Cette auteure américaine épouse les codes des comédies de Broadway pour développer un conte anticonformiste. Montée en 1944, reprise en 1953, la pièce fait écho au maccarthysme et à son corollaire, la chasse aux sorcières. L’écriture dramatique réhabilite la fantaisie, le rêve, l’excentricité, la poésie, dans une société dominée par les apparences et les convenances sociales. Plus profondément elle pose des questions d’une actualité brûlante, certaines personnes un peu à l’ouest mais inoffensives doivent-elles être mises à l’écart de la société ? Le danger ne vient-il pas plutôt de celles qui veulent à tout prix les soigner ?
On oscille entre salon bourgeois et asile d’aliénés où se pratiquent les bains glacés, les piqûres abrutissantes et les électrochocs. Le théâtre et le cinéma américain ont été marqués dans les années d’après-guerre par la découverte de l’inconscient et de la psychologie. La contestation d’un modèle social est allée de pair avec la dénonciation des traitements psychiatriques en vigueur. On se souvient du magnifique film de Milos Forman sorti en 1975, Vol au-dessus d’un nid de coucous, tourné dans un établissement psychiatrique de l’État de l’Oregon et dont l’action se situait dans les années 1960. Le héros Randall McMurphy joué par Jack Nicholson est, à l’inverse d’Elwood, braillard, remuant, fauteur de troubles, pugnace mais le propos est le même : l’hôpital psychiatrique est un lieu de normalisation, d’oppression comme la caserne, la prison. Tennessee Williams dans plusieurs œuvres, Soudain l’été dernier ou La Ménagerie de verre, par exemple, a lui aussi dénoncé le conformisme d’une société qui réprime les personnes « différentes ».
La traduction d’Agathe Mélinand pour L’Avant-Scène restitue l’humour corrosif de Mary Chase, sa force tragique. « La fonction du psychiatre, dit le directeur de l’hôpital, est de faire la différence entre celui qui est normal et celui qui joue la normalité. » Le chauffeur de taxi chargé de véhiculer les pseudos-malades rétorque dans un raccourci saisissant : « À l’aller ils sont contents… On regarde les oiseaux qui volent et les couchers du soleil… Parfois on regarde même quand il pleut… Après ils sont emmerdants, y a plus de joie, ils gueulent, attention au frein, fais gaffe au carrefour… Après ils sont comme tout le monde et vous savez quels salauds sont les gens. » Son style burlesque, vachard, nous tient en haleine jusqu’au dénouement final.

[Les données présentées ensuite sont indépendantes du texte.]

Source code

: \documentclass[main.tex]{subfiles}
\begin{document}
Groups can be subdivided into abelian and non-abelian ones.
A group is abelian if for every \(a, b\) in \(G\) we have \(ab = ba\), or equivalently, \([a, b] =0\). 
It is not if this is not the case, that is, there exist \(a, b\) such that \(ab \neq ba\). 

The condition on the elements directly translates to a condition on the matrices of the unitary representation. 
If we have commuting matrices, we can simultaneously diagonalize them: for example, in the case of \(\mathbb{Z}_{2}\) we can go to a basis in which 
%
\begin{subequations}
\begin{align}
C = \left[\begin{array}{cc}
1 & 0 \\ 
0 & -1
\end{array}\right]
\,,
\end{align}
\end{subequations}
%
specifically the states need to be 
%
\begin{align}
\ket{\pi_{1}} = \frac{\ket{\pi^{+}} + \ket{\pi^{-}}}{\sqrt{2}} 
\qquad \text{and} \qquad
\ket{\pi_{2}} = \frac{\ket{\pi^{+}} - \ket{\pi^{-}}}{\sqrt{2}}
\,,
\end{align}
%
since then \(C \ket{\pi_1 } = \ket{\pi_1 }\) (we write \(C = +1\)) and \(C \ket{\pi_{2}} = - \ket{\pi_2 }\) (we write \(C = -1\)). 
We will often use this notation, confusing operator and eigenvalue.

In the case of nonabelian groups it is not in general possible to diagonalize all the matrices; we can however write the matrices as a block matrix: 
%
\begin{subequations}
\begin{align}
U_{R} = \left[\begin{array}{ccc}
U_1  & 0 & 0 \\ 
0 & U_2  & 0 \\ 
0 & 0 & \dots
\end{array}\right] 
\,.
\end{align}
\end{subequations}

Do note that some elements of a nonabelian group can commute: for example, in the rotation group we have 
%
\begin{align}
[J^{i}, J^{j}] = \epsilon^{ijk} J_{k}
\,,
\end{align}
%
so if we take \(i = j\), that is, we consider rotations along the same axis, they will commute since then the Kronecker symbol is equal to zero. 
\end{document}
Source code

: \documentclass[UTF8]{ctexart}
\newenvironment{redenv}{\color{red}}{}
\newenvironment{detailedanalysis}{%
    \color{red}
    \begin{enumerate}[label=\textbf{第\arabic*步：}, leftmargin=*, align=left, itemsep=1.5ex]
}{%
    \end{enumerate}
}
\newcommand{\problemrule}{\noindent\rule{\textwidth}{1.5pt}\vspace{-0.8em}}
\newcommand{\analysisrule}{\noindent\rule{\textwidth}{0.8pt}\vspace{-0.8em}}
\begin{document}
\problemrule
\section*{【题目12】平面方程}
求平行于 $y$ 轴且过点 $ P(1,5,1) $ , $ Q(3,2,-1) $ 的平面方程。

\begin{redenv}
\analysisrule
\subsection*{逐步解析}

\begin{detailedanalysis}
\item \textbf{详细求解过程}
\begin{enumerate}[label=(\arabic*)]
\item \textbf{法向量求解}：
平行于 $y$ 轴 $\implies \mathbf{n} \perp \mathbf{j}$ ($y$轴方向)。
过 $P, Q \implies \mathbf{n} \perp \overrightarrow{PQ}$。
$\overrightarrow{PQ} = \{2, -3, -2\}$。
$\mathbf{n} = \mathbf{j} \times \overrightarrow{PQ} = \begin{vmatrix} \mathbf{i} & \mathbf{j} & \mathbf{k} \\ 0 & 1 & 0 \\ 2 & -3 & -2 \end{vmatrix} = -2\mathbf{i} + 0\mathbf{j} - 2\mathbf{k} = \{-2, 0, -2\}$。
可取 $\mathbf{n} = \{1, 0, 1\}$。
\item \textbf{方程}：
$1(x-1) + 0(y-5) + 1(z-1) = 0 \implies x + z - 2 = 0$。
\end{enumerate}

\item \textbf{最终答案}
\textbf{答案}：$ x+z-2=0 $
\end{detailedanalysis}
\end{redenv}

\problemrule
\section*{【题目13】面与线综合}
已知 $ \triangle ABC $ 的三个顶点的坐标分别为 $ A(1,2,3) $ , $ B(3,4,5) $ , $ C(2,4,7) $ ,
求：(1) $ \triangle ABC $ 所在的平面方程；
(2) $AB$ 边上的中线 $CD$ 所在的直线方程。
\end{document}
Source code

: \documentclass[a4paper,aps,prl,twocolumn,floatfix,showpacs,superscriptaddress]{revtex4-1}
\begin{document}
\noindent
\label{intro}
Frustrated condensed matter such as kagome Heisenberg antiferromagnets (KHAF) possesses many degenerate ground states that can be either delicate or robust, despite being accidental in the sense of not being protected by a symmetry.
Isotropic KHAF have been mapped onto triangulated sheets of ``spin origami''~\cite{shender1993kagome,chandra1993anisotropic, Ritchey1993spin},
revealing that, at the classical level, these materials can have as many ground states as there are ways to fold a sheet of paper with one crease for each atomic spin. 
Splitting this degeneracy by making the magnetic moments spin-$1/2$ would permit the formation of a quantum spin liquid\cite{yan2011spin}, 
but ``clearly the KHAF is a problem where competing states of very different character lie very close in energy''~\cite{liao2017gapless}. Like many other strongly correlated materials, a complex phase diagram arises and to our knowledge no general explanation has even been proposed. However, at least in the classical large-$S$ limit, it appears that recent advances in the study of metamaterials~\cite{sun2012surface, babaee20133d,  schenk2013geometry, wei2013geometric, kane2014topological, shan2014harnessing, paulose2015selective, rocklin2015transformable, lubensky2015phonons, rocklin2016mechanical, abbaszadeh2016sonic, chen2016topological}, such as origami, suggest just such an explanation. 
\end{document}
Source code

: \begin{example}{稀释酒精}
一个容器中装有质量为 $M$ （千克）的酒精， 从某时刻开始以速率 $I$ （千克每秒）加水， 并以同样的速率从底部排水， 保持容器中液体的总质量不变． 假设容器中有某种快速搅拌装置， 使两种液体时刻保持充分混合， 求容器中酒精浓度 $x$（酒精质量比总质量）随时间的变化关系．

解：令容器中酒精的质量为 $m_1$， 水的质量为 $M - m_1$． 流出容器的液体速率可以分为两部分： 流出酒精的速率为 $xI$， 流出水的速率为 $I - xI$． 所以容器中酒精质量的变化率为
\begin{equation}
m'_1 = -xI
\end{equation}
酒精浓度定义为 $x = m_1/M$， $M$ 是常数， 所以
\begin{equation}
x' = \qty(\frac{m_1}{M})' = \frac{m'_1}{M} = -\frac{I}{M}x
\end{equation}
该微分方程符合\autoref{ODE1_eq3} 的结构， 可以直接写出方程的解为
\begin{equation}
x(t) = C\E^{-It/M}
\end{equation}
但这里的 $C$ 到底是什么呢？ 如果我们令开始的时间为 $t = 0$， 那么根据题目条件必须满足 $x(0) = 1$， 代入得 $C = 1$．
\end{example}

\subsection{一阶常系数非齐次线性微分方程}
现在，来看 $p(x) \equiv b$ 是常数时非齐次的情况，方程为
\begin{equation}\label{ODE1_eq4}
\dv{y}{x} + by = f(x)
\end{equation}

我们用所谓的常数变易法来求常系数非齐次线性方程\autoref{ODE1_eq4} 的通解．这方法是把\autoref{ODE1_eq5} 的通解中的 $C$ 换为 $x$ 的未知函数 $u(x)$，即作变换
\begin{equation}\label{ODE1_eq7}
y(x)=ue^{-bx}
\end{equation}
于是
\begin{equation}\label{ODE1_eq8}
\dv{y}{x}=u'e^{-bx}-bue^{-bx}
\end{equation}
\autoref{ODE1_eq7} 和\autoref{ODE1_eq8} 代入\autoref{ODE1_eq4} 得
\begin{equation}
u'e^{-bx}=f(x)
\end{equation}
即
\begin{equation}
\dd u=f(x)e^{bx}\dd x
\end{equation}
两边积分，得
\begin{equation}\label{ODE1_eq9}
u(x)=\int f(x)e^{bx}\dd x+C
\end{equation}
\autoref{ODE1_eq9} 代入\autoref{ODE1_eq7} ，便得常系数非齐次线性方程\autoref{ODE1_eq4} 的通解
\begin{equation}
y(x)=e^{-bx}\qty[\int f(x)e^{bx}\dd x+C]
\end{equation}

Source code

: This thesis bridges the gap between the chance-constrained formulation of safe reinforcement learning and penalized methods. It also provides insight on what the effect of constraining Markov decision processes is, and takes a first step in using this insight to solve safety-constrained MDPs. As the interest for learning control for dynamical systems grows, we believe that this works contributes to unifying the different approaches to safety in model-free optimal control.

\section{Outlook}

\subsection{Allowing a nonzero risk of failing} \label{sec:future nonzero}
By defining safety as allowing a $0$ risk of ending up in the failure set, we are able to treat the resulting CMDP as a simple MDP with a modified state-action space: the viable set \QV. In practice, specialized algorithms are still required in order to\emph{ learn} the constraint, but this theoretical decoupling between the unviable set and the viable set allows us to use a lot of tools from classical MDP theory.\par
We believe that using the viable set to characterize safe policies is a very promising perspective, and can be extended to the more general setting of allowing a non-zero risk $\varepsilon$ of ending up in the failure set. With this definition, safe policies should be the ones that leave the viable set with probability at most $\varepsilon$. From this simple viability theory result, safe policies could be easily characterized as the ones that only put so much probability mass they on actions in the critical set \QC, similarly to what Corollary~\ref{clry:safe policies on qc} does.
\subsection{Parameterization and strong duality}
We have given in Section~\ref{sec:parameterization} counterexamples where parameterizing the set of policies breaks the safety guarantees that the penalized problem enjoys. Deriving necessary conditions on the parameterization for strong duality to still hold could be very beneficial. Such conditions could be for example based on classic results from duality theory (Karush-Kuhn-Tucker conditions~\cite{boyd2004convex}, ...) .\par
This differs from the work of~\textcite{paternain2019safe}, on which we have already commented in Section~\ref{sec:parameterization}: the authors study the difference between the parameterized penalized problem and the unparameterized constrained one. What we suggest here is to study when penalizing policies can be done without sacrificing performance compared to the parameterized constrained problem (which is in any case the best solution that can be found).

L’Avant-Scène éclaire ce texte plein d’esprit d’articles passionnants sur les courants contestataires dans la littérature américaine et d’entretiens avec l’équipe artistique, dont Laurent Pelly qui vient de monter la pièce à Grenoble en janvier 2021. Jacques Gamblin prend la suite de James Stewart, qui créa le rôle d’Elwood au cinéma en 1950. On rêve de voir dès la reprise des spectacles ce comédien danseur prêter sa poésie, sa grâce et son énergie folle à ce personnage attachant qui vit dans un monde parallèle.
Venez découvrir la puissance subversive de Mary Chase, injustement méconnue en France et, comme les chats de Lewis Carol transformés en lapins, peut-être vous demanderez-vous : qui est fou ? Avez-vous vu Harvey ?
Sylvie Boursier
Harvey, spectacle crée en janvier 2021 à la MC2 de Grenoble dans une mise en scène de Laurent Pelly, représentations et tournée en France reportées à 2021 ou 2022.
Texte paru à l’Avant-Scène Théâtre en novembre 2020, dans une traduction d’Agathe Mélinand.